Non vi racconto tutto questo per farmi invidiare (  ), ma perché voglio parlarvi della mia idea di fare sport. E più precisamente di come il senso dello sport in generale e della corsa in particolare, cambi a seconda del luogo dove lo pratichiamo.
Voi direte: “bella scoperta Franz, chiaro che è più bello correre nel bosco in montagna che tra gli ippocastani del parco Sempione”. Vero, ma non proprio così immediato.

Correre in montagna significa cambiare completamente atteggiamento.

Significa dimenticare la distanza in chilometri e misurare solo i dislivelli.
Significa guardare l’orologio non per vedere a quanti minuti al chilometro stiamo andando, ma da quante ore siamo in giro.
Significa essere flessibili, pronti a tornare indietro, ad aggirare un ostacolo, a prendere (anche quando si è stanchi) la strada più lunga e più sicura invece che la scorciatoia.

Correre in montagna, fare attività sportiva in montagna, richiede una maggior attenzione, una maggior esperienza, in una parola una maggior cosapevolezza.

Scommetto che vi mancava qualcuno a farvi la predica il lunedì mattina…
Ma credo che questa sia una cosa davvero fondamentale.
Ed è per questo che ho accettato con gioia l’idea della Società Escursionisti Milanesi (la sezione CAI cui sono iscritto) di introdurre una serata su questi temi.

Il CAI è, per chi va in montagna, l’equivalente dell’Accademia della Crusca per chi scrive.
Racchiude in sè tutte le conoscenze legate alla montagna.

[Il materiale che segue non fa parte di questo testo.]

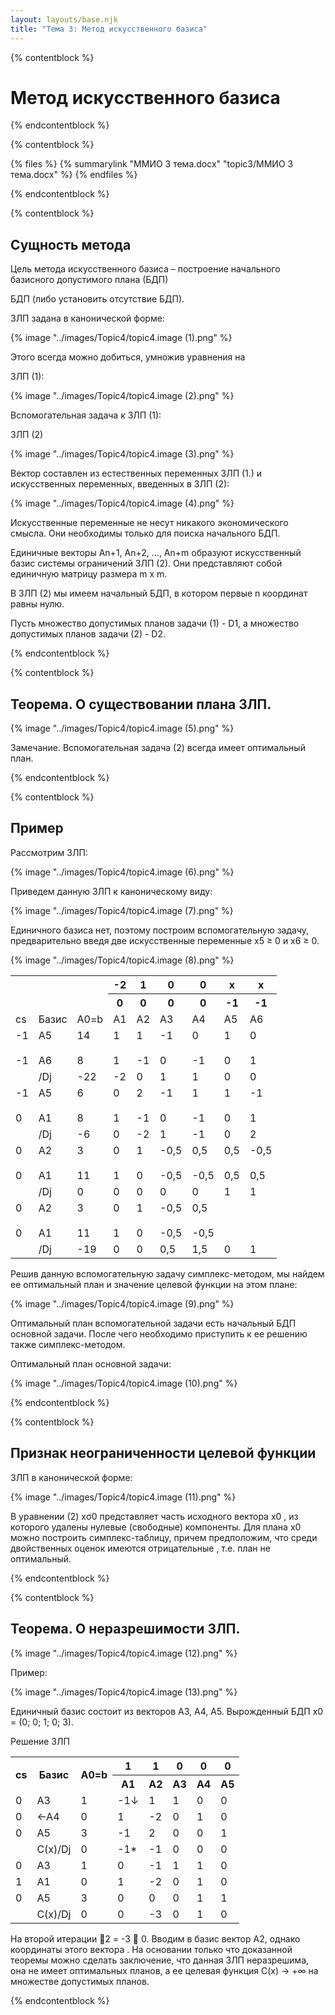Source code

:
 ```yaml
---
layout: layouts/base.njk
title: "Тема 3: Метод искусственного базиса"
---
```


{% contentblock %}

# Метод искусственного базиса

{% endcontentblock %}

{% contentblock %}

{% files %}
    {% summarylink "ММИО 3 тема.docx" "topic3/ММИО 3 тема.docx" %}
{% endfiles %}

{% endcontentblock %}

{% contentblock %}

## Сущность метода

Цель метода искусственного базиса – построение начального   базисного допустимого плана (БДП)

БДП (либо установить отсутствие БДП). 

ЗЛП задана в канонической форме:

{% image "../images/Topic4/topic4.image (1).png" %}

Этого всегда можно добиться, умножив уравнения на

ЗЛП (1):

{% image "../images/Topic4/topic4.image (2).png" %}

Вспомогательная задача к ЗЛП (1): 

ЗЛП (2)

{% image "../images/Topic4/topic4.image (3).png" %}

Вектор  составлен из естественных переменных ЗЛП (1.) и искусственных переменных, введенных в ЗЛП (2):

{% image "../images/Topic4/topic4.image (4).png" %}

Искусственные переменные не несут никакого экономического смысла. Они необходимы только для поиска начального БДП. 

Единичные векторы An+1, An+2, …, An+m  образуют искусственный базис системы ограничений ЗЛП (2). Они представляют собой единичную матрицу размера  m x m.   

В ЗЛП (2) мы имеем начальный БДП, в котором первые n координат равны нулю.

Пусть множество допустимых планов задачи (1) - D1, а множество допустимых планов задачи (2) -  D2.

{% endcontentblock %}

{% contentblock %}

## Теорема. О существовании плана ЗЛП.  

{% image "../images/Topic4/topic4.image (5).png" %}

Замечание. Вспомогательная задача (2) всегда имеет оптимальный план.

{% endcontentblock %}

{% contentblock %}

## Пример

Рассмотрим ЗЛП:

{% image "../images/Topic4/topic4.image (6).png" %}

Приведем данную ЗЛП к каноническому виду:

{% image "../images/Topic4/topic4.image (7).png" %}

Единичного базиса нет, поэтому построим вспомогательную задачу, предварительно введя две искусственные переменные х5 ≥ 0 и  х6 ≥ 0.

{% image "../images/Topic4/topic4.image (8).png" %}

<table>
    <tr>
        <th rowspan="2" colspan="3"></th>
        <th>-2</th>
        <th>1</th>
        <th>0</th>
        <th>0</th>
        <th>х</th>
        <th>х</th>
    </tr>
    <tr>
        <th>0</th>
        <th>0</th>
        <th>0</th>
        <th>0</th>
        <th>-1</th>
        <th>-1</th>
    </tr>
    <tr>
        <td>cs</td>
        <td>Базис</td>
        <td>A0=b</td>
        <td>A1</td>
        <td>A2</td>
        <td>A3</td>
        <td>A4</td>
        <td>A5</td>
        <td>A6</td>
    </tr>
    <tr>
        <td>-1<br><br>-1</td>
        <td>A5<br><br>А6</td>
        <td>14<br><br>8</td>
        <td>1<br><br>1</td>
        <td>1<br><br>-1</td>
        <td>-1<br><br>0</td>
        <td>0<br><br>-1</td>
        <td>1<br><br>0</td>
        <td>0<br><br>1</td>
    </tr>
    <tr>
        <td></td>
        <td>/Dj</td>
        <td>-22</td>
        <td>-2</td>
        <td>0</td>
        <td>1</td>
        <td>1</td>
        <td>0</td>
        <td>0</td>
    </tr>
    <tr>
        <td>-1<br><br>0</td>
        <td>A5<br><br>A1</td>
        <td>6<br><br>8</td>
        <td>0<br><br>1</td>
        <td>2<br><br>-1</td>
        <td>-1<br><br>0</td>
        <td>1<br><br>-1</td>
        <td>1<br><br>0</td>
        <td>-1<br><br>1</td>
    </tr>
    <tr>
        <td></td>
        <td>/Dj</td>
        <td>-6</td>
        <td>0</td>
        <td>-2</td>
        <td>1</td>
        <td>-1</td>
        <td>0</td>
        <td>2</td>
    </tr>
    <tr>
        <td>0<br><br>0</td>
        <td>A2<br><br>A1</td>
        <td>3<br><br>11</td>
        <td>0<br><br>1</td>
        <td>1<br><br>0</td>
        <td>-0,5<br><br>-0,5</td>
        <td>0,5<br><br>-0,5</td>
        <td>0,5<br><br>0,5</td>
        <td>-0,5<br><br>0,5</td>
    </tr>
    <tr>
        <td></td>
        <td>/Dj</td>
        <td>0</td>
        <td>0</td>
        <td>0</td>
        <td>0</td>
        <td>0</td>
        <td>1</td>
        <td>1</td>
    </tr>
    <tr>
        <td>0<br><br>0</td>
        <td>A2<br><br>A1</td>
        <td>3<br><br>11</td>
        <td>0<br><br>1</td>
        <td>1<br><br>0</td>
        <td>-0,5<br><br>-0,5</td>
        <td>0,5<br><br>-0,5</td>
        <td></td>
        <td></td>
    </tr>
    <tr>
        <td></td>
        <td>/Dj</td>
        <td>-19</td>
        <td>0</td>
        <td>0</td>
        <td>0,5</td>
        <td>1,5</td>
        <td>0</td>
        <td>1</td>
    </tr>
</table>

Решив данную вспомогательную задачу симплекс-методом, мы найдем ее оптимальный план и значение целевой функции на этом плане:

{% image "../images/Topic4/topic4.image (9).png" %}

Оптимальный план вспомогательной задачи есть начальный БДП основной задачи. После чего необходимо приступить к ее решению также симплекс-методом.

Оптимальный план основной задачи:

{% image "../images/Topic4/topic4.image (10).png" %}

{% endcontentblock %}

{% contentblock %}

## Признак неограниченности целевой функции 

ЗЛП в канонической форме:

{% image "../images/Topic4/topic4.image (11).png" %}

В уравнении (2)  хσ0  представляет часть исходного вектора х0 , из которого удалены нулевые (свободные) компоненты. Для плана х0  можно построить симплекс-таблицу, причем предположим, что среди двойственных оценок имеются отрицательные , т.е. план не оптимальный.

{% endcontentblock %}

{% contentblock %}

## Теорема. О неразрешимости ЗЛП.

{% image "../images/Topic4/topic4.image (12).png" %}

Пример:

{% image "../images/Topic4/topic4.image (13).png" %}

Единичный базис состоит из векторов А3, А4, А5. Вырожденный БДП х0 = (0; 0; 1; 0; 3).

Решение ЗЛП 

<table>
    <tr>
        <th rowspan="2">cs</th>
        <th rowspan="2">Базис</th>
        <th rowspan="2">A0=b</th>
        <th>1</th>
        <th>1</th>
        <th>0</th>
        <th>0</th>
        <th>0</th>
    </tr>
    <tr>
        <th>A1</th>
        <th>A2</th>
        <th>A3</th>
        <th>A4</th>
        <th>A5</th>
    </tr>
    <tr>
        <td>0</td>
        <td>A3</td>
        <td>1</td>
        <td>-1↓</td>
        <td>1</td>
        <td>1</td>
        <td>0</td>
        <td>0</td>
    </tr>
    <tr>
        <td>0</td>
        <td>←A4</td>
        <td>0</td>
        <td><span class="circle-text">1</span></td>
        <td>-2</td>
        <td>0</td>
        <td>1</td>
        <td>0</td>
    </tr>
    <tr>
        <td>0</td>
        <td>A5</td>
        <td>3</td>
        <td>-1</td>
        <td>2</td>
        <td>0</td>
        <td>0</td>
        <td>1</td>
    </tr>
    <tr>
        <td></td>
        <td>С(х)/Dj</td>
        <td>0</td>
        <td>-1*</td>
        <td>-1</td>
        <td>0</td>
        <td>0</td>
        <td>0</td>
    </tr>
    <tr>
        <td>0</td>
        <td>A3</td>
        <td>1</td>
        <td>0</td>
        <td>-1</td>
        <td>1</td>
        <td>1</td>
        <td>0</td>
    </tr>
    <tr>
        <td>1</td>
        <td>A1</td>
        <td>0</td>
        <td>1</td>
        <td>-2</td>
        <td>0</td>
        <td>1</td>
        <td>0</td>
    </tr>
    <tr>
        <td>0</td>
        <td>A5</td>
        <td>3</td>
        <td>0</td>
        <td>0</td>
        <td>0</td>
        <td>1</td>
        <td>1</td>
    </tr>
    <tr>
        <td></td>
        <td>С(х)/Dj</td>
        <td>0</td>
        <td>0</td>
        <td>-3</td>
        <td>0</td>
        <td>1</td>
        <td>0</td>
    </tr>
</table>

На второй итерации 2 = -3  0. Вводим в базис вектор А2, однако координаты этого вектора . На основании только что доказанной теоремы можно сделать заключение, что данная ЗЛП неразрешима, она не имеет оптимальных планов, а ее целевая функция С(х) → +∞ на множестве допустимых планов. 

{% endcontentblock %}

E’ il punto di riferimento ufficiale (magari da alcuni percepito come un po’ noioso) delle attività alpine.

E’ chiaro che si può andare in montagna (persino a correre) anche senza aver parlato con il CAI.
Ma se cercate informazioni sicure è lì che dovete rivolgervi.

Lunedì prossimo, 14 maggio, ci troveremo a Milano, nella nuova sede della SEM, per far incontrare il mondo di chi ama la corsa e di chi ama la montagna.
Non bisogna assolutamente essere esperti di trail, ma non è necessario neppure essere dei neofiti (amici trailer di lunga data, venite a portare la vostra esperienza).
Sarà un momento di dialogo e l’occasione di scoprire come avvicinino la montagna gli esperti del CAI.

Ci sarà un ospite d’eccezione, Alessandro Gogna, uno dei fondatori e garanti di Mountain Wilderness, che parlerà proprio dell’approccio etico alla montagna.

Sarà una grande serata.
Confido che in molti veniate, con la mente aperta e la voglia di parlare.